The truths of our time revealed through this reprocessing of the past spatter against every surface of the small Dowling Studio. The wall of screens that play backdrop open with the faces of a dozen broadcast pundits, the “setting,” of our modern political landscape. As the screens switch to Occupy protests and modern boardroom suites, we are introduced to the characters, to Caesar’s physical domination and Brutus’ inner turmoil (Assassination? No assassination. Assassination? Definitely assassination). Casca is a Jamba Juice-sipping gossip and Antony is a greasy patronage hound, and they all reek of our current broken system.

All of this setting could be trite and wasted, however, if it weren’t for the way Shakespeare’s dense dialogue was delivered. Famed vocal coach Andrew Wade worked with the actors to seamlessly merge centuries-old words with current delivery and style. When Brutus and Antony trade funeral orations it feels like President Barack Obama and former Massachusetts Gov. Mitt Romney spinning the same point against each other — as real as any such pandering can be. And then you hear the word “wherefore” and realize that you’ve lost yourself again in the wily old bard’s genius.

One of the best innovations for comprehension was the use of ambient noise, a near-constant throughout the performance. Production team members crafted a 128-track album for the show, which uses a mixture of dissonant synthesizer drones and realistic environmental noises to lend extra weight to the character’s words. At points, the music functions as a perfect clue to the speaker’s intent, freeing them to fit their words more accurately to modern diction.

There are moments that are truly cringe-inducing as the mirror of this play is held up to the audience for makeup-free viewing.
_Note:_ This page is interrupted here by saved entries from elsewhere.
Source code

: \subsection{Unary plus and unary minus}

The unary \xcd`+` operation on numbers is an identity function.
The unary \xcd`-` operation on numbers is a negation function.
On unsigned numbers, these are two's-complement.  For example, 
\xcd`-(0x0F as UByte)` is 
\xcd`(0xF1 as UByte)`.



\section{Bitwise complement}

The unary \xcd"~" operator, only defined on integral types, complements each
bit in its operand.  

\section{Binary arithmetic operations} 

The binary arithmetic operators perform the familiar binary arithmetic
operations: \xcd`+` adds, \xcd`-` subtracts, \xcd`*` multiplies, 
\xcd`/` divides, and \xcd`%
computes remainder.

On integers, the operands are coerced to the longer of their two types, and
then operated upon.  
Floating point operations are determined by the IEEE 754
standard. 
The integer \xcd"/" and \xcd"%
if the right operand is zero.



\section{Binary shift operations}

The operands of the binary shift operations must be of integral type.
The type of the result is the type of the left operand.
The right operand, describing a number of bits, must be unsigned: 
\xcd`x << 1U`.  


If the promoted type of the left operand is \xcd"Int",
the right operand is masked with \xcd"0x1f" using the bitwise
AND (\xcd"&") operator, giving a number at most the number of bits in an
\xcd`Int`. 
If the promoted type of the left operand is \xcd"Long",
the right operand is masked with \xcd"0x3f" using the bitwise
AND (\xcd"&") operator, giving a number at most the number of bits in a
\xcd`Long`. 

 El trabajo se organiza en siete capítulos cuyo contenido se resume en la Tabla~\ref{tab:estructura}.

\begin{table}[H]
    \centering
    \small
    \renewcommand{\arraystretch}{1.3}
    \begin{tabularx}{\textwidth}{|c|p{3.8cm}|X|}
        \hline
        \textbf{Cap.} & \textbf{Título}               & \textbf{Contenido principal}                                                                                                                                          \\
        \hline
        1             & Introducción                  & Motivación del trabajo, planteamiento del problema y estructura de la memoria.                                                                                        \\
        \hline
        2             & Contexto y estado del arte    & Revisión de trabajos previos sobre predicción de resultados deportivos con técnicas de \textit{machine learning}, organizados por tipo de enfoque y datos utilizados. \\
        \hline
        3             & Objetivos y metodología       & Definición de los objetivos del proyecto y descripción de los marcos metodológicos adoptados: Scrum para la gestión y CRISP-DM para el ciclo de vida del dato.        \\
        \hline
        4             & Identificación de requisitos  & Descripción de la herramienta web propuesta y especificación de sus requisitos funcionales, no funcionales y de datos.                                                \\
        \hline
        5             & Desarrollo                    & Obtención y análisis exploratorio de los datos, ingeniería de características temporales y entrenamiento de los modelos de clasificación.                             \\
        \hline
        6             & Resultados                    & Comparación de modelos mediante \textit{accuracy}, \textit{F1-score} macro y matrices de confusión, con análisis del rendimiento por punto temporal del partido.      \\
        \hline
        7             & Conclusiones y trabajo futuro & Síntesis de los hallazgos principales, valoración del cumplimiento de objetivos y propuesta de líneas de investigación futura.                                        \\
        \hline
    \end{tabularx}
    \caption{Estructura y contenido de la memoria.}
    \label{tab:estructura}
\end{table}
When Antony claims he has no oratorical powers like the great Brutus and then proceeds to use his words as a lightning rod igniting Rome, images of Bush and Perry, “reg’lar guys, Average Joes” come to mind. Loving spouses are ignored for politics — for the drive to power (or world betterment?) that their single-minded husbands cannot but give in to. Revolutions succeed, dictators are toppled and the ensuing chaos is bloodier than any act of the deposed autocrat. Humans struggle and fail and curse their friends, and the world keeps turning.

In the end, the protagonists lie sprawled across the imagined sands of Philippi in army fatigues, and autocracy wins. The future of Rome, however, was incredibly bright for the next hundred years, and she attained her greatest heights under the peace of Octavius Augustas If Shakespeare always reveals something, it is the indomitable spirit of humans despite the terrors of their world.

That doesn’t mean we shouldn’t try to see our future through the past and find ways to change it. In the words of Will Sturdivant, the Brutus of this performance, “We haven’t even gotten to the roots of how relevant [Julius Caesar] is yet.” The Guthrie is using this production to shine a mirror at the audience and then cast that light into the future.

Let us hope that we can change ourselves enough to shine that light onto a brighter finale.